(Task instructions)
Would you please copy each line below that includes the string "образом"?
───── Records for the exercise ─────
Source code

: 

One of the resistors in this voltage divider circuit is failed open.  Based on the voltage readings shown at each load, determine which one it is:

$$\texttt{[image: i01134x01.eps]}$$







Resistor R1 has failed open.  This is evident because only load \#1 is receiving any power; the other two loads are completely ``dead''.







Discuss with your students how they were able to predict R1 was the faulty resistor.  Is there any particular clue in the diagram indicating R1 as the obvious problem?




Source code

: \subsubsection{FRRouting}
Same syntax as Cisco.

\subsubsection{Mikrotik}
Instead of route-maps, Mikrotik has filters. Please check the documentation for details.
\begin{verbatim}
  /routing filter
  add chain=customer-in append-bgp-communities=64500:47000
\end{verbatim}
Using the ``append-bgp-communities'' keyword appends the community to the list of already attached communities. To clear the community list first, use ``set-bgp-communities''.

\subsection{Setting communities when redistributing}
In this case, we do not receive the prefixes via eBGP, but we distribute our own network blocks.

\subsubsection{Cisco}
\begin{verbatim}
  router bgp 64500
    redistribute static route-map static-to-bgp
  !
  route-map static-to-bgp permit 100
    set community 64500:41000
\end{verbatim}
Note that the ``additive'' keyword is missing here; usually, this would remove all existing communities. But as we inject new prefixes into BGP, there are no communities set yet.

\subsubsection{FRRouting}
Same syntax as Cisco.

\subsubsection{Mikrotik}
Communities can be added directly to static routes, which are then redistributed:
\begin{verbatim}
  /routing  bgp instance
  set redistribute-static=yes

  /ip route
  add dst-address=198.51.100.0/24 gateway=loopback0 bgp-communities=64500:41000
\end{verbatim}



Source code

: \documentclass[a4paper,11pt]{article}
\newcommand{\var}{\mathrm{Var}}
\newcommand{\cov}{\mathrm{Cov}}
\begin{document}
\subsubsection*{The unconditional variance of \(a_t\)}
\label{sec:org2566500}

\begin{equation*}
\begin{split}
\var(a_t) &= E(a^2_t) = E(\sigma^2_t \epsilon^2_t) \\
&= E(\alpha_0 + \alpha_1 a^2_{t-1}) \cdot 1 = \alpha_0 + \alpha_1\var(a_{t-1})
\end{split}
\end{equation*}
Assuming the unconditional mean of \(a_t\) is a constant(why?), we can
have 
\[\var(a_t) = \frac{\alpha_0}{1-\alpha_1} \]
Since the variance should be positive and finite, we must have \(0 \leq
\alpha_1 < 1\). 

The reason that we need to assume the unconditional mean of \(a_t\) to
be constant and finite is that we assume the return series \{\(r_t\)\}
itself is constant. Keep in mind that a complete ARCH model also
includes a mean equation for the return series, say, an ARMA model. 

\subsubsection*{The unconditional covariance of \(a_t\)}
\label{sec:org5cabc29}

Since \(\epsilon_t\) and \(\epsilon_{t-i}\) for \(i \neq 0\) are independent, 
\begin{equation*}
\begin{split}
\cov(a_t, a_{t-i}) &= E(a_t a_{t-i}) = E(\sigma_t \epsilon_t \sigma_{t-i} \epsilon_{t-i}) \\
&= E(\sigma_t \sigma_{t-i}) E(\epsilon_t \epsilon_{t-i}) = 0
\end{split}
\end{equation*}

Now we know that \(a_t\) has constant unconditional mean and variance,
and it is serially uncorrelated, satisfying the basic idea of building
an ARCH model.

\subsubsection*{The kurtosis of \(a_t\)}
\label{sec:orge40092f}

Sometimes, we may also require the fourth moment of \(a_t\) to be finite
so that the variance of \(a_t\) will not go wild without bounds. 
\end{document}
─────
───── Records for the exercise ─────
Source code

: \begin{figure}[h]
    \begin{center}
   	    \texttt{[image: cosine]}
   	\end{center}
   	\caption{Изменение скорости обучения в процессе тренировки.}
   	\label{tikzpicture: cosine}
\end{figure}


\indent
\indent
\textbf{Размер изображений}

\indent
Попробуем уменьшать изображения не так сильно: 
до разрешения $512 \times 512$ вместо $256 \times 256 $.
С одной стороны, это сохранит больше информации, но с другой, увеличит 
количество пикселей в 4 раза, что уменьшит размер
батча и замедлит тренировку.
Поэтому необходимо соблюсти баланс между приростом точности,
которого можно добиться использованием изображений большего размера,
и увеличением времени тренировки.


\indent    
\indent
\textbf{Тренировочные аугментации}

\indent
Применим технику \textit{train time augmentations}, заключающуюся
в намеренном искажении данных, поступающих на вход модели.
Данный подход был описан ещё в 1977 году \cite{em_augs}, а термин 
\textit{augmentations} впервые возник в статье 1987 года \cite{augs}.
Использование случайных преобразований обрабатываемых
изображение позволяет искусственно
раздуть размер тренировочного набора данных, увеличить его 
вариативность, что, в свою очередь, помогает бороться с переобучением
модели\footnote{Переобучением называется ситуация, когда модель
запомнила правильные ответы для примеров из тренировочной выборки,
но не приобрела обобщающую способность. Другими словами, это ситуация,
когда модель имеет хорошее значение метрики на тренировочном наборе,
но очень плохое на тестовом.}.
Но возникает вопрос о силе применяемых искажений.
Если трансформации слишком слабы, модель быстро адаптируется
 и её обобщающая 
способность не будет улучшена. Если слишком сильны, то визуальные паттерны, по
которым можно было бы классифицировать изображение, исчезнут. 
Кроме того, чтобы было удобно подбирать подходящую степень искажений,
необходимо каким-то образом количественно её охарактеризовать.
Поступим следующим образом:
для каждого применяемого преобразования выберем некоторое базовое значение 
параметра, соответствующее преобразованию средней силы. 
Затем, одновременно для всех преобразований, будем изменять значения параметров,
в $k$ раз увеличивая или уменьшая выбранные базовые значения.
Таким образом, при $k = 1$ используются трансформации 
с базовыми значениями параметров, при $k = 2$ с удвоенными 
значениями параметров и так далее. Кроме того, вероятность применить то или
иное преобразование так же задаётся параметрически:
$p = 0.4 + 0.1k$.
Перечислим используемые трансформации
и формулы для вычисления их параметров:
─────
(Written solution)
необходимо каким-то образом количественно её охарактеризовать.
Поступим следующим образом:
Таким образом, при $k = 1$ используются трансформации 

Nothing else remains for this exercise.